┌─ Source information
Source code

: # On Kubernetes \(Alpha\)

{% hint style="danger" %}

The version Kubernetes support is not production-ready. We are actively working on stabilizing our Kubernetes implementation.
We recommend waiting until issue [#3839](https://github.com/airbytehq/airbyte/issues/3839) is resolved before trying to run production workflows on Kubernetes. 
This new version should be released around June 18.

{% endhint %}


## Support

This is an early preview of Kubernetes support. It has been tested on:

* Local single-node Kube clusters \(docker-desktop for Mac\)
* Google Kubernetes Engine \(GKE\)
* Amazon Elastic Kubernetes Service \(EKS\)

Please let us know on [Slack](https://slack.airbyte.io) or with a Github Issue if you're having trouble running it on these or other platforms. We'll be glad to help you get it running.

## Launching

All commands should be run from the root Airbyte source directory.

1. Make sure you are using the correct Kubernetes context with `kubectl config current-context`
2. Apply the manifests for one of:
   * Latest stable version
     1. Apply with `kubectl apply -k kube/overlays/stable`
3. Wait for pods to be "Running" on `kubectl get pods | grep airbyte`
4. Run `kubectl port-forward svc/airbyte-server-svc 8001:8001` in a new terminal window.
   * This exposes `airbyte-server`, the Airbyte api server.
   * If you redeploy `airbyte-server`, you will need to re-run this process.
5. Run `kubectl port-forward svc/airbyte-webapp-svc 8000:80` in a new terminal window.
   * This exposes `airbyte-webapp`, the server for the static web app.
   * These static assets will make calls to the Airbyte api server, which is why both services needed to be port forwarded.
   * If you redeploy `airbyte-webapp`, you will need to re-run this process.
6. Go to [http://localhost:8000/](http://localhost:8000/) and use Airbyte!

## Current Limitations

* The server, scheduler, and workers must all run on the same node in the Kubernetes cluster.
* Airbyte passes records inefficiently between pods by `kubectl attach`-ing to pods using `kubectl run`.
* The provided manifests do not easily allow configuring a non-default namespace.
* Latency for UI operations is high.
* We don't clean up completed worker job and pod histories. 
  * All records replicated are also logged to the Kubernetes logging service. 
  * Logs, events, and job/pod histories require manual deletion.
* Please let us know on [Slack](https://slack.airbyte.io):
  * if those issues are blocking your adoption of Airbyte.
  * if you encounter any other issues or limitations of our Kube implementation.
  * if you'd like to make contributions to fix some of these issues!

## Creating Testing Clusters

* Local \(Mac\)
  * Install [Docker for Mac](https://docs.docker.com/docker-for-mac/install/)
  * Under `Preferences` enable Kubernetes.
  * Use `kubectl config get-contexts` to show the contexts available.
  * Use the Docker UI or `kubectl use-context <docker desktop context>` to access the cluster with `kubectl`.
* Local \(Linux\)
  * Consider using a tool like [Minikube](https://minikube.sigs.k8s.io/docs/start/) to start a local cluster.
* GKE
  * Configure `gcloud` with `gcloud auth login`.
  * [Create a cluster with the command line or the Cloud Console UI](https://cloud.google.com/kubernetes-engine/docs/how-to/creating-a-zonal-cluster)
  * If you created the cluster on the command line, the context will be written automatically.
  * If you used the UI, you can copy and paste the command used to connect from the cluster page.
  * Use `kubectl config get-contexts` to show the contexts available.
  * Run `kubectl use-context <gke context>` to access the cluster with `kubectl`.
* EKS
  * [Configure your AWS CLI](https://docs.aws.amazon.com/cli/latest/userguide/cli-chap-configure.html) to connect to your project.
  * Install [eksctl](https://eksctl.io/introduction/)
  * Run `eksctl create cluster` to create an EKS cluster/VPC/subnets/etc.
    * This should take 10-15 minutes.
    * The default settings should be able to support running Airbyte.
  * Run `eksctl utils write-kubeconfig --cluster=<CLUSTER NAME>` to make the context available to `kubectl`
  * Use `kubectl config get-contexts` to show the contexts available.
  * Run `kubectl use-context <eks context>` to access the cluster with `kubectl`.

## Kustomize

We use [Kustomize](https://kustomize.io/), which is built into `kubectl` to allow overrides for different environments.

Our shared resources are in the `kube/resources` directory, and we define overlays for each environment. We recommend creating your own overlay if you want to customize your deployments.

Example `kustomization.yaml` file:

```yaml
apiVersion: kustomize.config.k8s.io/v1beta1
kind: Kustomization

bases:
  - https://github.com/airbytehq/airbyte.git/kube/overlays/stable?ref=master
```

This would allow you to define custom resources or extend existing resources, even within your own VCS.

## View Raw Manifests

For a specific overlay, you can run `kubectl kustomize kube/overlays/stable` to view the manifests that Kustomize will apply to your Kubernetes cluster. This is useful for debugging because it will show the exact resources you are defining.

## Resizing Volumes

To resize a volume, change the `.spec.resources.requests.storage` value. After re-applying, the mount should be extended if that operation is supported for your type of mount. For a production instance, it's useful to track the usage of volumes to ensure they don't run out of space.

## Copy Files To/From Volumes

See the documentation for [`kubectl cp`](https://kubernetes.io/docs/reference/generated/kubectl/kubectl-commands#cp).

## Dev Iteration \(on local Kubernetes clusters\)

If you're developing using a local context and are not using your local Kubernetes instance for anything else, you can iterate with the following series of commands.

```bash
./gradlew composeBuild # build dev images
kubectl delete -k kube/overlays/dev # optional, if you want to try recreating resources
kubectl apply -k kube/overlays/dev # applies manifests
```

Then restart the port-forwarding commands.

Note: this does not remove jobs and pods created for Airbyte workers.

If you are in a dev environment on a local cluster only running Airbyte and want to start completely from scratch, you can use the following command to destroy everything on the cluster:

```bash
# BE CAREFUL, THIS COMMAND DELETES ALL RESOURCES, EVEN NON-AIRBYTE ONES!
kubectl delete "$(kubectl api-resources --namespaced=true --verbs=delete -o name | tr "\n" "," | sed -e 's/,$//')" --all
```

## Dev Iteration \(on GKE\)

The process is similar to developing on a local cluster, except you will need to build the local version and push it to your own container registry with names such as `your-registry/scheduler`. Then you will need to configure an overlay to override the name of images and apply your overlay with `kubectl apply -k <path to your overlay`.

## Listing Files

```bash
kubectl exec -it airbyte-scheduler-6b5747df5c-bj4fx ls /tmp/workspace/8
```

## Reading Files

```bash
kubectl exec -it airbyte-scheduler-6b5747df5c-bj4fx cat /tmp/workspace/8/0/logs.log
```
└─
┌─ Source information
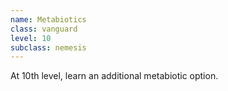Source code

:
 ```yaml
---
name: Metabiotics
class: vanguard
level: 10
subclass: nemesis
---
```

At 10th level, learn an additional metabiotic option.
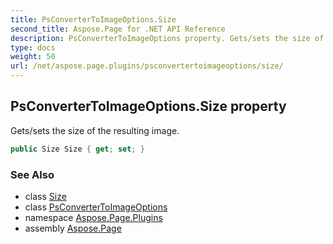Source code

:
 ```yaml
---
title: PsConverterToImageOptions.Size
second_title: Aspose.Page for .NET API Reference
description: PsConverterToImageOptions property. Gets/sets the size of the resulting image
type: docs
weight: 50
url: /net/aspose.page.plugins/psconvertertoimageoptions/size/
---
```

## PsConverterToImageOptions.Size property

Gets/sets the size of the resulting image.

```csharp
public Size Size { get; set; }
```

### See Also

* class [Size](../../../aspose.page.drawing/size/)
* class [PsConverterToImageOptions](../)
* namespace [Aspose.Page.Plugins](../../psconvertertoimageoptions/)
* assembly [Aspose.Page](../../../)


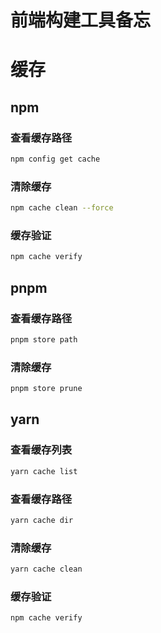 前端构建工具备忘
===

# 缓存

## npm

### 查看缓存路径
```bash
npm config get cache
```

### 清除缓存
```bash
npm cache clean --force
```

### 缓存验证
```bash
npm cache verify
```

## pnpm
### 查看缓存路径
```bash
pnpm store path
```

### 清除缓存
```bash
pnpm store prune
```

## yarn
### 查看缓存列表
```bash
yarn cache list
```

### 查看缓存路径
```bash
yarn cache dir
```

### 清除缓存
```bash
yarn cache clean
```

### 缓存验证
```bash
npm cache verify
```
└─
### Task to carry out
Say how many lines above contain the string "images". Answer with the number only.

### Solution to this task
2